Problem to work on →
Whenever a line in the records below contains "Absolute", pick it out.

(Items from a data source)
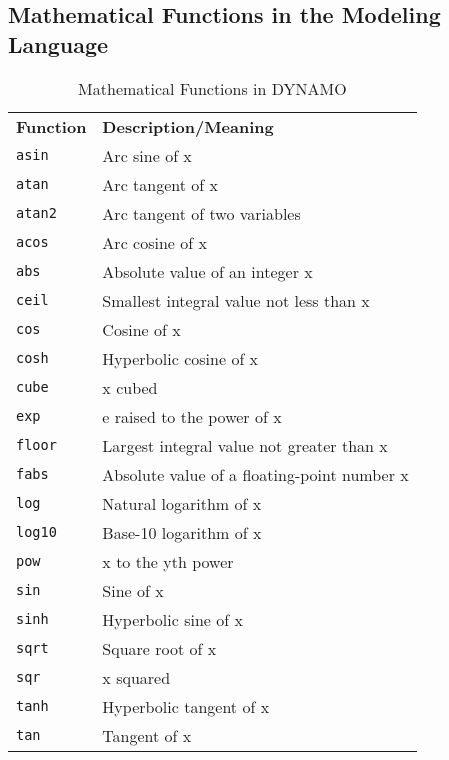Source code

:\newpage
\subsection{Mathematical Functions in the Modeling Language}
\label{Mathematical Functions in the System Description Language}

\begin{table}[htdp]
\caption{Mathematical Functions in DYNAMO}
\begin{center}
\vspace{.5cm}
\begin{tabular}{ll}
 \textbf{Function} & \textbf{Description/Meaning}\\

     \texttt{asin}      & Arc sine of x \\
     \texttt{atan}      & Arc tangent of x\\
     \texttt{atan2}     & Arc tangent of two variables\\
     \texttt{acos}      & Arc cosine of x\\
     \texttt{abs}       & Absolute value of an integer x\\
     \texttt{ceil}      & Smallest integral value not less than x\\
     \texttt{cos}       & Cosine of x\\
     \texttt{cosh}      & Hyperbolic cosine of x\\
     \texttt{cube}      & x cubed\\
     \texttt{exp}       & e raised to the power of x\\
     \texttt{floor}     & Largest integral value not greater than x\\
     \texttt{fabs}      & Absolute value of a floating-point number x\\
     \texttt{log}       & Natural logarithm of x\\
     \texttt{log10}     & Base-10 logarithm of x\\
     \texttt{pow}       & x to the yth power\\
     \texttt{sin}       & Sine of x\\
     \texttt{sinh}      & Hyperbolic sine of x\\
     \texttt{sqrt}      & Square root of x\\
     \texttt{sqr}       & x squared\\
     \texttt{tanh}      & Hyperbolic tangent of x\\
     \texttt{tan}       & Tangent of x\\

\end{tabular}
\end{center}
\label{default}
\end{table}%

--

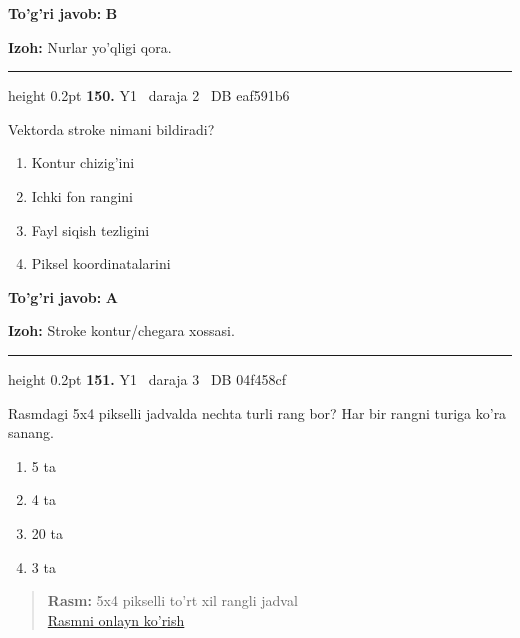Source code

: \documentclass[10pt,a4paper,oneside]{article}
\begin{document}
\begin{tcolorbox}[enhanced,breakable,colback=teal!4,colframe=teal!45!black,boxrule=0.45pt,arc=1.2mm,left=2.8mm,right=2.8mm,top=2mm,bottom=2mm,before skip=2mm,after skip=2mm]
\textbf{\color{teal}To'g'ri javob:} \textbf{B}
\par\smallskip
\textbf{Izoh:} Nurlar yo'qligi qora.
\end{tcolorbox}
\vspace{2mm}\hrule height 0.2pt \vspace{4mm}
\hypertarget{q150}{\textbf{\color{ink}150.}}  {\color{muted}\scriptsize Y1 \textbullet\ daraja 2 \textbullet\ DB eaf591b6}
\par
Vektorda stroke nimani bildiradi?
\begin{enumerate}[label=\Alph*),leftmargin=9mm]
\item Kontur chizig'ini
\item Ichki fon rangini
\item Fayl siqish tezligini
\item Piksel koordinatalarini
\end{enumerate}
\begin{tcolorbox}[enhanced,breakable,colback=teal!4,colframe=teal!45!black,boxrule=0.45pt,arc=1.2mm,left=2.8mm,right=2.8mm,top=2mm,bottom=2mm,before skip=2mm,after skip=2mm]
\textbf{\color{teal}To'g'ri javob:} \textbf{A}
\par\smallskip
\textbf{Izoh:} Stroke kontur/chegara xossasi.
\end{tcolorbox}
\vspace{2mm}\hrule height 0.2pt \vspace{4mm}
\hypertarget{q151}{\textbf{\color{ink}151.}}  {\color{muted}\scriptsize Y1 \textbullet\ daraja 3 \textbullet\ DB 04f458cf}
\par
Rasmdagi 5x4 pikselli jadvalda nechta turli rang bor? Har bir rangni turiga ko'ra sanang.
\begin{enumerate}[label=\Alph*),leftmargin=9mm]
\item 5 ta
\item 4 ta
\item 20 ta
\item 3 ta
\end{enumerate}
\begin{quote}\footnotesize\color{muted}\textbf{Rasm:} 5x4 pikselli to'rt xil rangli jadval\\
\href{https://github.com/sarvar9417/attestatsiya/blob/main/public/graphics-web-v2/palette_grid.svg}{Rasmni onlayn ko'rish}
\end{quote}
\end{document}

Answer section →
     \texttt{abs}       & Absolute value of an integer x\\
     \texttt{fabs}      & Absolute value of a floating-point number x\\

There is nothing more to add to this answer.